Voir aussi toute la saison de l’Orchestre National Avignon-Provence ,
tous nos articles de mars 2025,
et notre critique du même programme le lendemain à Aix-en-Provence
NOTRE CRITIQUE
Mozart était donc mis à l’honneur, dans ce programme que nous proposait l’ONAP, en ce 7 mars, dans la salle de l’Opéra du Grand Avignon, une sorte de petit panorama délivrant quelques facettes du compositeur, l’opéra, le concerto, la symphonie. Aucun entracte n’était prévu, choix qui nous maintenait ainsi, sans solution de continuité, dans le charme de cet univers mozartien.

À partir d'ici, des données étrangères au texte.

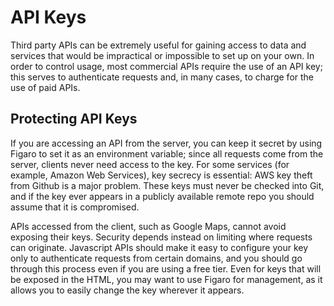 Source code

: # API Keys

Third party APIs can be extremely useful for gaining access to data and
services that would be impractical or impossible to set up on your own. In
order to control usage, most commercial APIs require the use of an API key;
this serves to authenticate requests and, in many cases, to charge for the
use of paid APIs.

## Protecting API Keys

If you are accessing an API from the server, you can keep it secret by using
Figaro to set it as an environment variable; since all requests come from the
server, clients never need access to the key. For some services (for example,
Amazon Web Services), key secrecy is essential: AWS key theft from Github is
a major problem. These keys must never be checked into Git, and if the key
ever appears in a publicly available remote repo you should assume that it is
compromised.

APIs accessed from the client, such as Google Maps, cannot avoid exposing their
keys. Security depends instead on limiting where requests can originate.
Javascript APIs should make it easy to configure your key only to authenticate
requests from certain domains, and you should go through this process even if
you are using a free tier. Even for keys that will be exposed in the HTML, you
may want to use Figaro for management, as it allows you to easily change the
key wherever it appears.


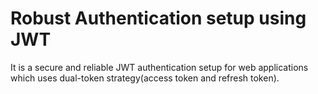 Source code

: # Robust Authentication setup using JWT
It is a secure and reliable JWT authentication setup for web applications which uses dual-token strategy(access token and refresh token).
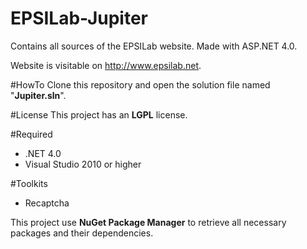 EPSILab-Jupiter
==============

Contains all sources of the EPSILab website. Made with ASP.NET 4.0.

Website is visitable on http://www.epsilab.net.

#HowTo
Clone this repository and open the solution file named "**Jupiter.sln**".

#License
This project has an **LGPL** license.

#Required
- .NET 4.0
- Visual Studio 2010 or higher

#Toolkits
- Recaptcha

This project use **NuGet Package Manager** to retrieve all necessary packages and their dependencies.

Une ouverture ouvrait, fort logiquement, le concert, celle de Don Giovanni. Fidèle à son tempérament, Débora Waldman en donnait une interprétation énergique, engagée, introduite par un début tragique marqué, maintenue sous tension par un tempo plutôt rapide, appuyant (trop ?) nettement certaines ponctuations. La tragédie était annoncée avec force, elle aurait mérité, sans doute, dans son expression, un peu plus de finesse.

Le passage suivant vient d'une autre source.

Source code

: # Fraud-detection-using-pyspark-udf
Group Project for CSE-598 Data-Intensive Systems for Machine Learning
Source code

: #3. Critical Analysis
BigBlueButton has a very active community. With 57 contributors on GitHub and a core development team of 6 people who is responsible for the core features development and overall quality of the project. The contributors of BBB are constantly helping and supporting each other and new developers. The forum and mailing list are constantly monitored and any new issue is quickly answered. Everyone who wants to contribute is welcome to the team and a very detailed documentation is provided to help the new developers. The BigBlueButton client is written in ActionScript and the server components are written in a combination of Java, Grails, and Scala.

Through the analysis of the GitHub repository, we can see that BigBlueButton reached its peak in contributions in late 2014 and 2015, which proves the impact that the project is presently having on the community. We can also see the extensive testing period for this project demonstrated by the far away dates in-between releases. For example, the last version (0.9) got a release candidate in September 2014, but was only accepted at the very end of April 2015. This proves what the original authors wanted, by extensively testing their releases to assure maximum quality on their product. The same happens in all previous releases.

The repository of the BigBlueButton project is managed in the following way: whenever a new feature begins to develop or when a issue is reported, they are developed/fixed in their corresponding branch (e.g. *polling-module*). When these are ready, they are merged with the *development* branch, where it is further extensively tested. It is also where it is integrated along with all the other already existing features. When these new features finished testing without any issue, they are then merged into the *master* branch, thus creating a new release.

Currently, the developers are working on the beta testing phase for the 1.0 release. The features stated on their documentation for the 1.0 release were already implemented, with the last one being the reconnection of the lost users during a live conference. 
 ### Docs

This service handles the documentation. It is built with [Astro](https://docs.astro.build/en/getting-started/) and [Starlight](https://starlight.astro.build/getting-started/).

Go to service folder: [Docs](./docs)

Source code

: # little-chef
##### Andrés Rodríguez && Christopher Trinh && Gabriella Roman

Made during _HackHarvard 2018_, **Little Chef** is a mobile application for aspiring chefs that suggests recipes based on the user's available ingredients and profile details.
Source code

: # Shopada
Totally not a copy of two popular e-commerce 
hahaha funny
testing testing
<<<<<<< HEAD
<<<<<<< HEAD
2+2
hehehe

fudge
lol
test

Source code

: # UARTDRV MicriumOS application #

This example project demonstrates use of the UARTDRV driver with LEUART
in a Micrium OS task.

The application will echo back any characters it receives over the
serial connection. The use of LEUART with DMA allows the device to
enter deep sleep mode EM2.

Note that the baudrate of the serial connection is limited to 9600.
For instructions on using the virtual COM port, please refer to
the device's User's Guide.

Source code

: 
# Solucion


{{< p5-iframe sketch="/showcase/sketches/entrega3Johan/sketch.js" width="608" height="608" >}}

Venait ensuite la clarinette, celle de Pierre Génisson, avec l’un des concertos les plus célèbres du répertoire, le K 622 en la majeur (1791), le dernier des concertos écrits par Mozart et le seul pour cet instrument. Là encore, Débora Waldman y insufflait, dès l’introduction orchestrale, toute son énergie, un engagement que l’on devine passionnel, mais dont la puissance qu’elle imprime peut avoir pour défaut, dans les tutti forte ou plus, de trop compacter l’orchestre, de trop en effacer l’architecture. Les parties à l’orchestration plus légère furent en revanche plus délicatement menées, avec souplesse, avec les nuances et l’expressivité voulues, et sa complicité, ainsi que celle de l’orchestre, avec le soliste, fit merveille.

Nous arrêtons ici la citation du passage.